その後そろそろ独立してやりたいと考え始めた達朗さんが藤野にいろいろ話をきいているうちに、2016年、一緒に広告・イベント企画・民泊運営など幡豆の地域活性に取り組む株式会社 wabisabiを共同創業することになった。

達朗さんを介して藤野と知り合うことになった松澤さんいわく、藤野は「いい兄貴」のような存在だそう。
達朗さんや松澤さんたちが「あんなことしたい」「こんなことしたい」とビジョンを語ると、実現への道筋をつけてくれるのが藤野。そばで見ていて学ばなければいけないところがたくさんあると思っているし、本人も盗めと背中で語っている気がする、とのこと。
Hazuforniaで藤野がどんな立ち位置なのかなぁと想像をめぐらしていたのだけれど、「兄貴」と聞いてなるほどね、と納得した。

Hazuforniaは文化

そんな達朗さんと松澤さんに「なんで幡豆なんでしょう?」という問いを向けてみた。

「幡豆には海も山もあるし、建物や暮らしなど昔からのものも残っている。けれども観光の目的地にはなっていない。ないということはチャンス。それをどう楽しみ、良さを伝えていくか。」

「特に外国人観光客を考えたとき、海外経験のある自分たちだからできることがある。愛知には喫茶店文化があるので、幡豆にも雰囲気のいいカフェもたくさんある。でもそれだけではだめで、アクティビティや宿、ガイド、言葉の対応含めた地元の受け入れ態勢を整えて、良い滞在経験をしてもらいたい。」

さらにこれからの展開に話が及ぶ。

「ただ訪れるだけじゃ足りない。そこに学びが必要だと思う。Hazuforniaというのは単なる地域名ではなく、Hazuforniaという文化を作りたいと思っている。」

地域活性化のことを「文化を作る」って表現する人には初めて会った。
でも言われてみれば確かにそうだよな。自分たちがその場所でどう暮らすかっていうスタイルはまさに文化だ。
ちゃんとよく考えられていて、Hazuforniaをますます応援したくなる。

寺部海岸のビーチ。海遊びを楽しむ人もいれば、SUPやシーカヤックの拠点にもなっている。近くにサーフショップ、カフェ、ギャラリーなど幡豆内のいい感じのスポットが集まっていて、Hazuforniaっぽさを感じられる場所。

幡豆でアートギャラリー!?

達朗さん・松澤さんのおすすめスポットを伺ってwabisabiを出る。おすすめの酵素玄米Laboさんで昼食をいただき、ビーチ巡り、穴弘法のある見影山をサイクリング。

身影山から望む町と海

その後これもおすすめされたart gallery sightsへ。海岸沿いの道を折れてちょっと坂を上がると小さな看板が出ている。
敷地の奥に進むと外壁全部が木目のきれいな建物が現れた。

来てみたはいいけど、全然分からない作品の展示だったらどうしようかとちょっとためらう。でもせっかく来たし、と思い切って中へ。
オーナーの渡辺さんが迎えてくれた。

左がsightsのオーナー渡辺さん。2階のカフェ、モリトネのオーナーさんと。「一人でやるより心強いでしょ」とは渡辺さんの言。

カフェモリトネ店内

聞くとなんとこのsightsは8/19にオープンしたばかり。初めての展示としてガラスアーティストの作品が並べられていた。
白を基調としたギャラリー内は広すぎず、かといってお店の中央にも展示棚が設置されていてどこにいても他の人の視線にさらされるという環境でもない。特に美術品を見る目があるわけではない自分でも、マイペースで作品を鑑賞できて心地よい空間だなと感じた。
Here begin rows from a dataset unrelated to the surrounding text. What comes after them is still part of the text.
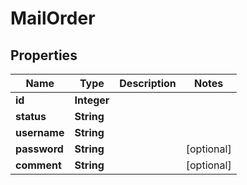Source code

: 

# MailOrder


## Properties

Name | Type | Description | Notes
------------ | ------------- | ------------- | -------------
**id** | **Integer** |  | 
**status** | **String** |  | 
**username** | **String** |  | 
**password** | **String** |  |  [optional]
**comment** | **String** |  |  [optional]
しかしこの場所でアートギャラリー開くってすごいなと思って率直に聞いてみると、ご本人も「清水の舞台から飛び降りました」とのこと。

何かが違う幡豆の海

それでも始めちゃうくらいだからよっぽど好きなんだろうと思い伺ってみると、果たしてずっとギャラリーはやりたい、海が見える素敵な空間でお客様に好きな作品に触れてもらいたいと思っていらしたそう。

だから不動産屋さんにも海が見える場所という条件で探してもらい、候補の中で一番気に入った今の場所にギャラリーを開くことに決めた。

2階から望む海

でも実は渡辺さんは同じ西尾市ご出身で、その家からも海が見えていたと聞いて驚いた。なんでも、幡豆の海は違う、とのこと。同じ海でも幡豆の海にはやっぱり何かあるんだな。

ちなみに渡辺さんが買った土地を更地にしてからオープンまで4年かかった。なかなか工事が始まらない様子に、たまに草刈りに訪れる渡辺さんに近所の人が心配して声をかけてくれることもあったという。幡豆はなにか始めようとする人に優しい土地柄みたいだ。
オープンしてからも、ご近所のcafé oceanや酵素玄米LABOからお客さんを紹介してくださることもあるそう。

幡豆にはいい気が流れている

この日も大阪で講演があった藤野とは夕食から合流した。会ってしばらくは空白の時間を埋めるべく、お互いのプロフィールのアップデートを行う。その流れで幡豆に移住したきっかけを聞いてみる。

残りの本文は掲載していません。